I watched Julie & Julia a few nights ago. It melds the stories of Julia Child (what a cool lady!) and a middle-aged woman in a culinary rut who starts a blog documenting her efforts to hone her cooking skills by making all the recipes in Julia Child's Mastering the Art of French Cooking. I'm certainly no Julia and while I am not in a rut (nor do not consider myself "middle-aged"), I know my skills could use some honing. (If you remember, I said my baking was subpar.) I went to the library (fabulous place - all the books you need and more - for free) and checked out Julia Child's Julia's Kitchen Wisdom: Essential Techniques & Recipes from a Lifetime of Cooking and Alton Brown's I'm Just Here for More Food: Food+Mixing+Heat=Baking.
Now, the other night I was talking to a friend, and she asked me if I'd ever made anything so good but then forgotten how I'd made it.
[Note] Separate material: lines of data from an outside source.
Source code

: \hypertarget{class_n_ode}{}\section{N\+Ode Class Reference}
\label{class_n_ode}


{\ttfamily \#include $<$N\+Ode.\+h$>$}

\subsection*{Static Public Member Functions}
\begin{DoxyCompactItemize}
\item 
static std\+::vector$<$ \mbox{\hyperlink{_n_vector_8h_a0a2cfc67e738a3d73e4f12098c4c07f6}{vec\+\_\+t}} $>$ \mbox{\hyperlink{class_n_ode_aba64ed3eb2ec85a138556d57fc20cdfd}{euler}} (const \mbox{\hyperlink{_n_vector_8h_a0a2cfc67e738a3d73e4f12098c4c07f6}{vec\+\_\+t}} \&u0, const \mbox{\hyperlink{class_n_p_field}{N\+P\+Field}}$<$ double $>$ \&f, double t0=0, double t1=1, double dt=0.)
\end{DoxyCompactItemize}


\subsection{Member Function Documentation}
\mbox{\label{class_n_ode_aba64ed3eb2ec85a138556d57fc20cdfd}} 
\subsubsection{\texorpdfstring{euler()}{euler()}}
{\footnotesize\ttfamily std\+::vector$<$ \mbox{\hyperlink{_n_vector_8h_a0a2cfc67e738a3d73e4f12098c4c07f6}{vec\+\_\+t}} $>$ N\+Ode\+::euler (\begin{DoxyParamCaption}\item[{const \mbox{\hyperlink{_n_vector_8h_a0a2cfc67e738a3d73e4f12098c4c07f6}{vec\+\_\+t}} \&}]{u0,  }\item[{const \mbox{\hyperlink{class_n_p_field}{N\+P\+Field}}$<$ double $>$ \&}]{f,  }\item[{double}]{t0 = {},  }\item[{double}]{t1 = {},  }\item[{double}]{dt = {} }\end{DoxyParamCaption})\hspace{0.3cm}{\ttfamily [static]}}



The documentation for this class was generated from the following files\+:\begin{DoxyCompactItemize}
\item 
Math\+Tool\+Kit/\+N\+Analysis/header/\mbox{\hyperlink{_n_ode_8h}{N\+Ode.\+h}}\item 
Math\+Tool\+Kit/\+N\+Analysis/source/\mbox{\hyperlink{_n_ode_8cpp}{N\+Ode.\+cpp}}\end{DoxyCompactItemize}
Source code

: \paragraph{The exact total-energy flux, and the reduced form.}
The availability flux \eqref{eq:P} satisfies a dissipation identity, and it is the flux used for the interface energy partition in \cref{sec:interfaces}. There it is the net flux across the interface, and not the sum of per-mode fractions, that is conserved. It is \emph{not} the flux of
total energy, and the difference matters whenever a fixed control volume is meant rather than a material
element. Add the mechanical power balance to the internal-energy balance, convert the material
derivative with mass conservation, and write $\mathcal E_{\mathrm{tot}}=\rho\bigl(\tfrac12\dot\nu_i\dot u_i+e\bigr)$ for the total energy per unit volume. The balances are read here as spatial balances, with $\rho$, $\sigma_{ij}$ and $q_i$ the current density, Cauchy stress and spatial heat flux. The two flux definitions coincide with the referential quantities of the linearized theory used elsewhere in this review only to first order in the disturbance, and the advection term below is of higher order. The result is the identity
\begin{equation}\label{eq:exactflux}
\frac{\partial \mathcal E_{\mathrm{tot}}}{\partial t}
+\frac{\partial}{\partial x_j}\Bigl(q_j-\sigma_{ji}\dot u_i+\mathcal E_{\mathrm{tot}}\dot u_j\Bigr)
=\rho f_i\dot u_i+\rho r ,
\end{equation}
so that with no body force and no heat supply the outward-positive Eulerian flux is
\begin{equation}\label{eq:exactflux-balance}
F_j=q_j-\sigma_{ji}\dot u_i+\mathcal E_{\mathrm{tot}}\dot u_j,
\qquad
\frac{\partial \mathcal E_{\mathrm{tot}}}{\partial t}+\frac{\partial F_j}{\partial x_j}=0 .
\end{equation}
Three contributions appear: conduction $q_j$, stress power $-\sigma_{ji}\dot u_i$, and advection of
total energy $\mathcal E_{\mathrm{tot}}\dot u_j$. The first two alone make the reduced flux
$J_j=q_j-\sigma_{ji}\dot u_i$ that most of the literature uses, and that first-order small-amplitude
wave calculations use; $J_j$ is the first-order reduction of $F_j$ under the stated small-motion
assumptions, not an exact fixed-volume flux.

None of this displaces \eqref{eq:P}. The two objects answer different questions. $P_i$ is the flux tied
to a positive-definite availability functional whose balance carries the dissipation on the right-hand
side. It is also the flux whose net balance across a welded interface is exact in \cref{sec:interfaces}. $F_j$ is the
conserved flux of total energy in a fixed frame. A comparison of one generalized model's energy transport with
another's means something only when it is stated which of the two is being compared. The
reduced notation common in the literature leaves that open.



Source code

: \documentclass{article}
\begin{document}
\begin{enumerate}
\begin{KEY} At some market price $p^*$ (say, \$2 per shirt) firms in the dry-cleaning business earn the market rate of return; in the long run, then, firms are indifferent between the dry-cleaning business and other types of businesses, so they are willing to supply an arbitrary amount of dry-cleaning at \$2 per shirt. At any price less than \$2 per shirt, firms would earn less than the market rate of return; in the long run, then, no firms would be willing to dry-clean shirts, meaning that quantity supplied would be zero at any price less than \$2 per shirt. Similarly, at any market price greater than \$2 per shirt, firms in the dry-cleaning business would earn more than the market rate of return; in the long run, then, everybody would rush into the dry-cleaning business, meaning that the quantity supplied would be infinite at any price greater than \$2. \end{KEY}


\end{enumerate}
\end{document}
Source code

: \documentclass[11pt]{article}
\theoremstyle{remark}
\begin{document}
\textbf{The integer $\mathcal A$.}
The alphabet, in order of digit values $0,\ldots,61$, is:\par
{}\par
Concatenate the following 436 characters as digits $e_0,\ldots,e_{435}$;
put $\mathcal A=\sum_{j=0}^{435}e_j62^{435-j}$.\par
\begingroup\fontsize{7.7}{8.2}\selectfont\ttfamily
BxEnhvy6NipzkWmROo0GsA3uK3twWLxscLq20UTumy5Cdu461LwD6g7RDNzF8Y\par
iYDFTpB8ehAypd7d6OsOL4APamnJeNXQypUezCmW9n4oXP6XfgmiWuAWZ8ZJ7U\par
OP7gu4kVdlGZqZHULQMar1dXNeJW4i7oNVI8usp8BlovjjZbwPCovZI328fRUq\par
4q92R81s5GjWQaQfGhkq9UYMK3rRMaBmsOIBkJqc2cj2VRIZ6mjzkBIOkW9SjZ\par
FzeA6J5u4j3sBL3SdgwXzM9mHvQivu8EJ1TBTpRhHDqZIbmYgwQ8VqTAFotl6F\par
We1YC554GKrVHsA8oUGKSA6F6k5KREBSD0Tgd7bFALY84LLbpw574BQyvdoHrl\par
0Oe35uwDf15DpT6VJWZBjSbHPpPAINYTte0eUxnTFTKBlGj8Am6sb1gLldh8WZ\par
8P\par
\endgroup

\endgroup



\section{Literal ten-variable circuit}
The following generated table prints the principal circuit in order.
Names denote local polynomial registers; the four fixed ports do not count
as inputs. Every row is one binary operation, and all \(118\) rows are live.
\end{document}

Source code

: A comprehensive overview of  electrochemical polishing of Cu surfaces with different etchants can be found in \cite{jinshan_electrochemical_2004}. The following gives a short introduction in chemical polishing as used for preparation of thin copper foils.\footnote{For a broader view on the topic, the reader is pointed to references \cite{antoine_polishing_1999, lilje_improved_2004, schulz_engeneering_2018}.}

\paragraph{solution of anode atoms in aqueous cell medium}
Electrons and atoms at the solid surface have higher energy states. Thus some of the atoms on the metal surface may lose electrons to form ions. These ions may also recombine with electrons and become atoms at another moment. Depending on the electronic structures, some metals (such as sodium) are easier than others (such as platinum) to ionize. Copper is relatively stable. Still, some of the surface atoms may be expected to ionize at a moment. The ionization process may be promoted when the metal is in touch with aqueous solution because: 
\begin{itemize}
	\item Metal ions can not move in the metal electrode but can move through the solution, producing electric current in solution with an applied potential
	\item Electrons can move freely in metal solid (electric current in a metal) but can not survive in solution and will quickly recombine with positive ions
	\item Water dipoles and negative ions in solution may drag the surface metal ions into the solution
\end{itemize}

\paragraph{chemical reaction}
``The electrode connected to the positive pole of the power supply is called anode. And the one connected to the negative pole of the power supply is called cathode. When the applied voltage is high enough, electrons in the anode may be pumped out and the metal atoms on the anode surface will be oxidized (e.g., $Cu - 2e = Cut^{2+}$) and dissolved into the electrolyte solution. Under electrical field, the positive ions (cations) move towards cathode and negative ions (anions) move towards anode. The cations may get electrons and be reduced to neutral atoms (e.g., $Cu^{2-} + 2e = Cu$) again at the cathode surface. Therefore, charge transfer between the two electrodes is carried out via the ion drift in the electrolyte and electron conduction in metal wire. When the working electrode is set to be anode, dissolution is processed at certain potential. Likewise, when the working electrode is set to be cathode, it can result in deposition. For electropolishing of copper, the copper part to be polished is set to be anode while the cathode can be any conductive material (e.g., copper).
I told her the answer to that was yes, all the time - because I was a "mash together a recipe or two and then add a bit of this and a bit of that because I had ideas how to make it better" cooker. I further described my cooking style as "Throw a Bunch of Stuff in a Pan and It Tastes Great." On the FIRST PAGE of AB's baking book in the FIRST PARAGRAPH it says, and I quote, "'Cooks' who enjoy facing a pan and tossing in 'a bit of this and a bit of that' usually get away with it as long as they don't burn the meat or forget to put water in the rice..." (Yes, I've since searched my kitchen for hidden cameras.)
That may explain my baking handicap - either that or my oven is on crack (AB says all ovens lie) - or both. While I've made excellent cakes from scratch and can throw down a tasty quick bread or pan of muffins in no time, my breads, pie crusts and biscuits, in a word, stink.
The rest of the first chapter goes on to explain why precision is essential to successful baking. Precision. I think I can handle that. I have a Salter Aquatronic Electronic Kitchen Scale that measures grams as well as ounces (and mililiters and fluid ounces) and a mathematical mind (I did teach myself trigonometry after all), so I intend to use this book - and whatever Julia has to say in hers - to be a better Good Cooker. I don't think I will make a souffle any time soon, but I may attempd the herbed Italian loaf again. I'll keep you posted.